El instinto
primario del corazón humano es agradar a todos. ¿Se consigue este deseo? Rara
vez.
Todos los hombres desean y se
esfuerzan por triunfar en los negocios, por ser felices en su matrimonio y su
vida familiar... Hacen verdaderas proezas por dar alcance a estos ideales. Pero
pasan los años y ¿cuántos son los que pueden cantar victoria? Muy pocos.

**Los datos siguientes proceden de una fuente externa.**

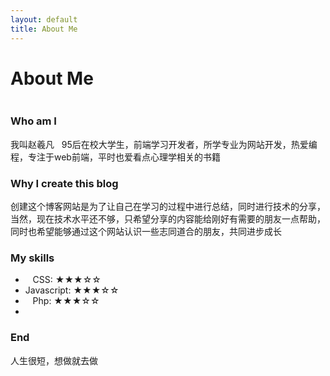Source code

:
 ```yaml
---
layout: default
title: About Me
---
```


<div class="post">
	<h1 class="pageTitle">About Me</h1>
	<img src="{{ '/assets/img/touring.jpg' | prepend: site.baseurl }}" alt="">
	<h3>Who am I</h3>
	<p class="intro">我叫赵羲凡 &nbsp; 95后在校大学生，前端学习开发者，所学专业为网站开发，热爱编程，专注于web前端，平时也爱看点心理学相关的书籍</p>
	<h3>Why I create this blog</h3>
	<p class="intro">创建这个博客网站是为了让自己在学习的过程中进行总结，同时进行技术的分享，当然，现在技术水平还不够，只希望分享的内容能给刚好有需要的朋友一点帮助，同时也希望能够通过这个网站认识一些志同道合的朋友，共同进步成长</p>
	<h3>My skills</h3>
	<ul>
			<li>&nbsp;&nbsp;&nbsp;CSS: ★★★☆☆</li>
  		<li>Javascript: ★★★☆☆</li>
  		<li>&nbsp;&nbsp;&nbsp;Php: ★★★☆☆</li>
  		<li></li>
  	</ul>
		<h3>End</h3>
		<p>人生很短，想做就去做</p>
</div>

Para numerosas personas, la
vida, en sí misma, no es más que una decepción. Son muy pocos los que responden
que harían el mismo recorrido si se les diera la oportunidad de comenzar de
nuevo. Muchos han podido alcanzar éxitos parciales en objetivos secundarios,
pero sienten que no han acertado en lo fundamental, aunque se esfuerzan por
ocultarse a sí mismos esta decepción o por equilibrar la balanza con pequeñas
compensaciones y evasiones diversas.
Así pues, las desilusiones
derivan de las ilusiones, y las decepciones, de las ensoñaciones. La gente
comienza por encaramarse en el tejado de las ficciones, y así la caída no puede
menos de ser mortal. Comienza por ilusionarse, cerrando los ojos a la realidad,
acariciando fantasías desmedidas, y el despertar no puede menos de ser amargo,
y enorme la frustración. Esta es la razón por la que nos encontramos en cada
esquina con tanta gente decepcionada.
La vida del hombre sabio deberá
ser una eterna pascua, o un constante paso de los sueños a la realidad, de las
fantasías a la objetividad. El sabio sabe que no se puede ser completamente
feliz, completamente perfecto; que en la vida deberán alternarse triunfos y
fracasos, alegrías y penas. Por eso, el hombre sabio no se asusta ante las
emergencias imprevisibles. Y apenas sufre.